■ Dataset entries

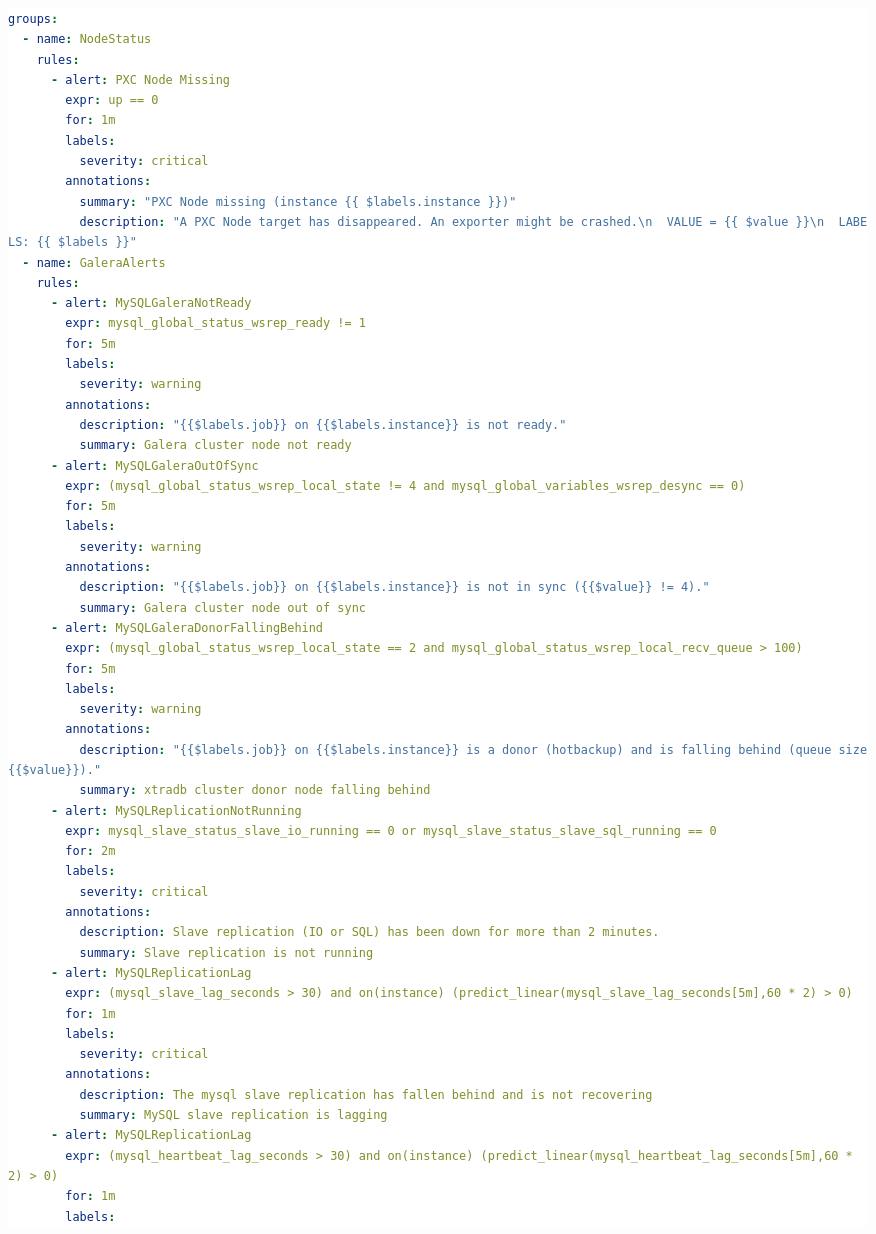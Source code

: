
 ```yml
groups:
  - name: NodeStatus
    rules:
      - alert: PXC Node Missing
        expr: up == 0
        for: 1m
        labels:
          severity: critical
        annotations:
          summary: "PXC Node missing (instance {{ $labels.instance }})"
          description: "A PXC Node target has disappeared. An exporter might be crashed.\n  VALUE = {{ $value }}\n  LABELS: {{ $labels }}"
  - name: GaleraAlerts
    rules:
      - alert: MySQLGaleraNotReady
        expr: mysql_global_status_wsrep_ready != 1
        for: 5m
        labels:
          severity: warning
        annotations:
          description: "{{$labels.job}} on {{$labels.instance}} is not ready."
          summary: Galera cluster node not ready
      - alert: MySQLGaleraOutOfSync
        expr: (mysql_global_status_wsrep_local_state != 4 and mysql_global_variables_wsrep_desync == 0)
        for: 5m
        labels:
          severity: warning
        annotations:
          description: "{{$labels.job}} on {{$labels.instance}} is not in sync ({{$value}} != 4)."
          summary: Galera cluster node out of sync
      - alert: MySQLGaleraDonorFallingBehind
        expr: (mysql_global_status_wsrep_local_state == 2 and mysql_global_status_wsrep_local_recv_queue > 100)
        for: 5m
        labels:
          severity: warning
        annotations:
          description: "{{$labels.job}} on {{$labels.instance}} is a donor (hotbackup) and is falling behind (queue size {{$value}})."
          summary: xtradb cluster donor node falling behind
      - alert: MySQLReplicationNotRunning
        expr: mysql_slave_status_slave_io_running == 0 or mysql_slave_status_slave_sql_running == 0
        for: 2m
        labels:
          severity: critical
        annotations:
          description: Slave replication (IO or SQL) has been down for more than 2 minutes.
          summary: Slave replication is not running
      - alert: MySQLReplicationLag
        expr: (mysql_slave_lag_seconds > 30) and on(instance) (predict_linear(mysql_slave_lag_seconds[5m],60 * 2) > 0)
        for: 1m
        labels:
          severity: critical
        annotations:
          description: The mysql slave replication has fallen behind and is not recovering
          summary: MySQL slave replication is lagging
      - alert: MySQLReplicationLag
        expr: (mysql_heartbeat_lag_seconds > 30) and on(instance) (predict_linear(mysql_heartbeat_lag_seconds[5m],60 * 2) > 0)
        for: 1m
        labels:
```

■ Work to be completed
For this exercise, retype the data above exactly and skip every image.

■ Solved exercise
Source code

:
 ```yml
groups:
  - name: NodeStatus
    rules:
      - alert: PXC Node Missing
        expr: up == 0
        for: 1m
        labels:
          severity: critical
        annotations:
          summary: "PXC Node missing (instance {{ $labels.instance }})"
          description: "A PXC Node target has disappeared. An exporter might be crashed.\n  VALUE = {{ $value }}\n  LABELS: {{ $labels }}"
  - name: GaleraAlerts
    rules:
      - alert: MySQLGaleraNotReady
        expr: mysql_global_status_wsrep_ready != 1
        for: 5m
        labels:
          severity: warning
        annotations:
          description: "{{$labels.job}} on {{$labels.instance}} is not ready."
          summary: Galera cluster node not ready
      - alert: MySQLGaleraOutOfSync
        expr: (mysql_global_status_wsrep_local_state != 4 and mysql_global_variables_wsrep_desync == 0)
        for: 5m
        labels:
          severity: warning
        annotations:
          description: "{{$labels.job}} on {{$labels.instance}} is not in sync ({{$value}} != 4)."
          summary: Galera cluster node out of sync
      - alert: MySQLGaleraDonorFallingBehind
        expr: (mysql_global_status_wsrep_local_state == 2 and mysql_global_status_wsrep_local_recv_queue > 100)
        for: 5m
        labels:
          severity: warning
        annotations:
          description: "{{$labels.job}} on {{$labels.instance}} is a donor (hotbackup) and is falling behind (queue size {{$value}})."
          summary: xtradb cluster donor node falling behind
      - alert: MySQLReplicationNotRunning
        expr: mysql_slave_status_slave_io_running == 0 or mysql_slave_status_slave_sql_running == 0
        for: 2m
        labels:
          severity: critical
        annotations:
          description: Slave replication (IO or SQL) has been down for more than 2 minutes.
          summary: Slave replication is not running
      - alert: MySQLReplicationLag
        expr: (mysql_slave_lag_seconds > 30) and on(instance) (predict_linear(mysql_slave_lag_seconds[5m],60 * 2) > 0)
        for: 1m
        labels:
          severity: critical
        annotations:
          description: The mysql slave replication has fallen behind and is not recovering
          summary: MySQL slave replication is lagging
      - alert: MySQLReplicationLag
        expr: (mysql_heartbeat_lag_seconds > 30) and on(instance) (predict_linear(mysql_heartbeat_lag_seconds[5m],60 * 2) > 0)
        for: 1m
        labels:
```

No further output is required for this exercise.